Appendix C.
Methodology


SOURCES OF THE DATA

The construction sector includes approximately 650,000 establishments that were detemined to be in-scope of the 2002 Economic Census — Construction. This number includes those industries in the North American Industry Classification System (NAICS) definition of construction with at least one paid employee in 2002.

Establishments in the 2002 Economic Census are divided into those sent report forms and those not sent report forms. The coverage of and the method of obtaining census information from each are described below:

  1. Establishments sent a report form:

    Sample frame establishments. The sample frame consisted of the entire construction universe; there were no subpopulations that were explicitly removed from the sample frame. The sample frame was compiled from a list of all construction companies in the active records of the Internal Revenue Service (IRS) and the Social Security Administration (SSA) that are subject to the payment of Federal Insurance Contributions Act taxes. Under special arrangements, to safeguard their confidentiality, the U.S. Census Bureau obtains information on the location and classification of the companies, as well as their payroll and receipts data from these sources. Unfortunately, these sources do not provide establishment level information for companies with multiple locations. For multilocation companies, the establishment level information is directly obtained from the U.S. Census Bureauís Company Organization Survey. For single-location companies, the IRS-SSA information is generally sufficient for assigning the company to a specific six-digit NAICS industry code.

    The 2002 NAICS structure for the construction sector was significantly revised from the 1997 NAICS structure. Initially, only a small proportion of the establishments in the sample frame could be directly assigned a 2002 NAICS industry code with a high degree of confidence.
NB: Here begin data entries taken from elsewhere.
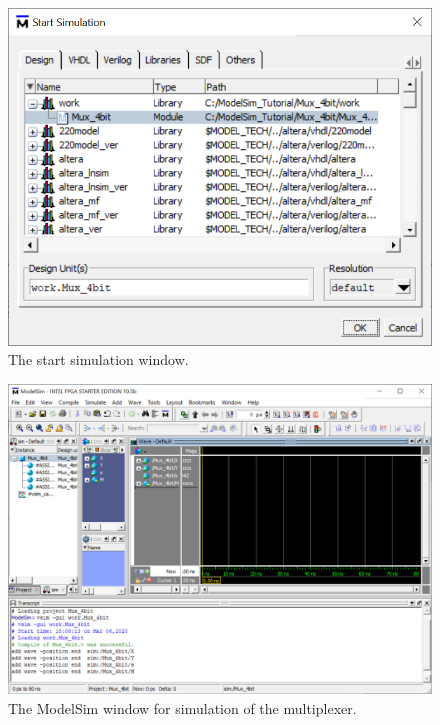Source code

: \documentclass[11pt, twoside, pdftex]{article}
\begin{document}
\begin{figure}[H]
   \begin{center}
      \includegraphics[scale=0.70]{figures/mux_start_sim.png}
   \caption{The start simulation window.} 
	 \label{fig:mux_start_sim}
	 \end{center}
\end{figure}

\begin{figure}[H]
   \begin{center}
      \includegraphics[width=.95\textwidth]{figures/mux_main.png}
   \caption{The ModelSim window for simulation of the multiplexer.} 
	 \label{fig:mux_main}
	 \end{center}
\end{figure}
\end{document}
Therefore, a special classification card was mailed to 150,000 construction establishments in early 2002. The goal of this classification card was to obtain the current NAICS industry code prior to assembly of the sample frame for the economic census — construction sample.
  2. Establishments not sent a report form:
    1. Nonsample frame establishments. There were a limited number of establishments included in the business register who were completely unclassified at the time of the economic census — construction sampling operation. These establishments were mailed a general classification card in early 2003. A portion of these were ultimately determined to be in-scope of the economic census — construction. Since this determination was not made until after the sample selection operation had been completed; these establishments were treated as a supplement to the original universe and were sampled independently for inclusion in the derived estimates.
    2. All nonemployers, i.e., all firms subject to federal income tax, with no paid employees, were also excluded from the 2002 sample frame, as in previous censuses. Nonemployers with significant levels of receipts data were identified and included in the census mailout under the presumption that the nonemployer status may have been incorrect. Those determined to have employees are included in this report. Data for nonemployers are not included in this report, but are released in the annual Nonemployer Statistics series.
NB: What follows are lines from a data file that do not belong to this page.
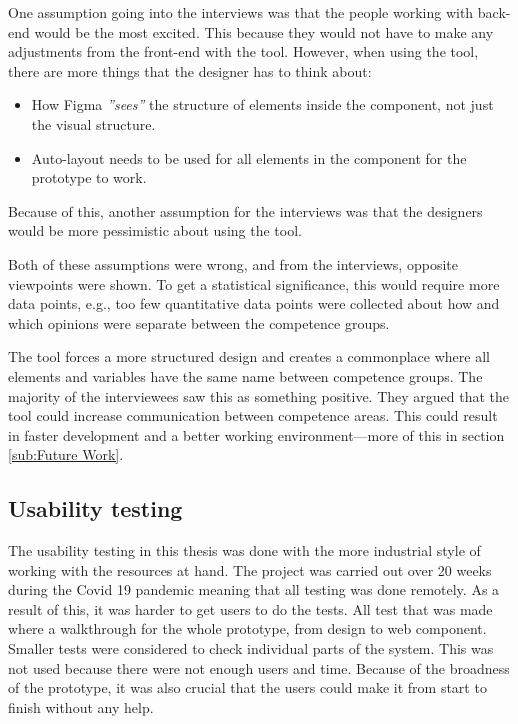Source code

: One assumption going into the interviews was that the people working with back-end would be the most excited. This because they would not have to make any adjustments from the front-end with the tool. However, when using the tool, there are more things that the designer has to think about:
\begin{itemize}
  \item How Figma \textit{''sees''} the structure of elements inside the component, not just the visual structure.
  \item Auto-layout needs to be used for all elements in the component for the prototype to work. 
\end{itemize}

Because of this, another assumption for the interviews was that the designers would be more pessimistic about using the tool. 

Both of these assumptions were wrong, and from the interviews, opposite viewpoints were shown. To get a statistical significance, this would require more data points, e.g., too few quantitative data points were collected about how and which opinions were separate between the competence groups.

 The tool forces a more structured design and creates a commonplace where all elements and variables have the same name between competence groups. The majority of the interviewees saw this as something positive. They argued that the tool could increase communication between competence areas. This could result in faster development and a better working environment—more of this in section \ref{sub:Future Work}.

\subsection{Usability testing}%
\label{sub:Usability testing}
The usability testing in this thesis was done with the more industrial style of working with the resources at hand. The project was carried out over 20 weeks during the Covid 19 pandemic meaning that all testing was done remotely. As a result of this, it was harder to get users to do the tests. All test that was made where a walkthrough for the whole prototype, from design to web component. Smaller tests were considered to check individual parts of the system. This was not used because there were not enough users and time. Because of the broadness of the prototype, it was also crucial that the users could make it from start to finish without any help.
The report forms used to collect information for establishments in this sector are available at help.econ.census.gov/econhelp/resources/.

A more detailed examination of census methodology is presented in the History of the Economic Census at www.census.gov/econ/www/history.html.

INDUSTRY CLASSIFICATION OF ESTABLISHMENTS

The classifications for all establishments covered in the 2002 Economic Census — Construction are classified in 1 of 31 industries in accordance with the industry definitions in the North American Industry Classification System (NAICS), United States, 2002 manual. Changes between 1997 and 2002 affecting this sector are discussed in the text at the beginning of this report. Tables at www.census.gov/epcd/naics02/n02ton97.htm identify those industries that changed between the 1997 North American Industry Classification System (NAICS) and 2002 NAICS.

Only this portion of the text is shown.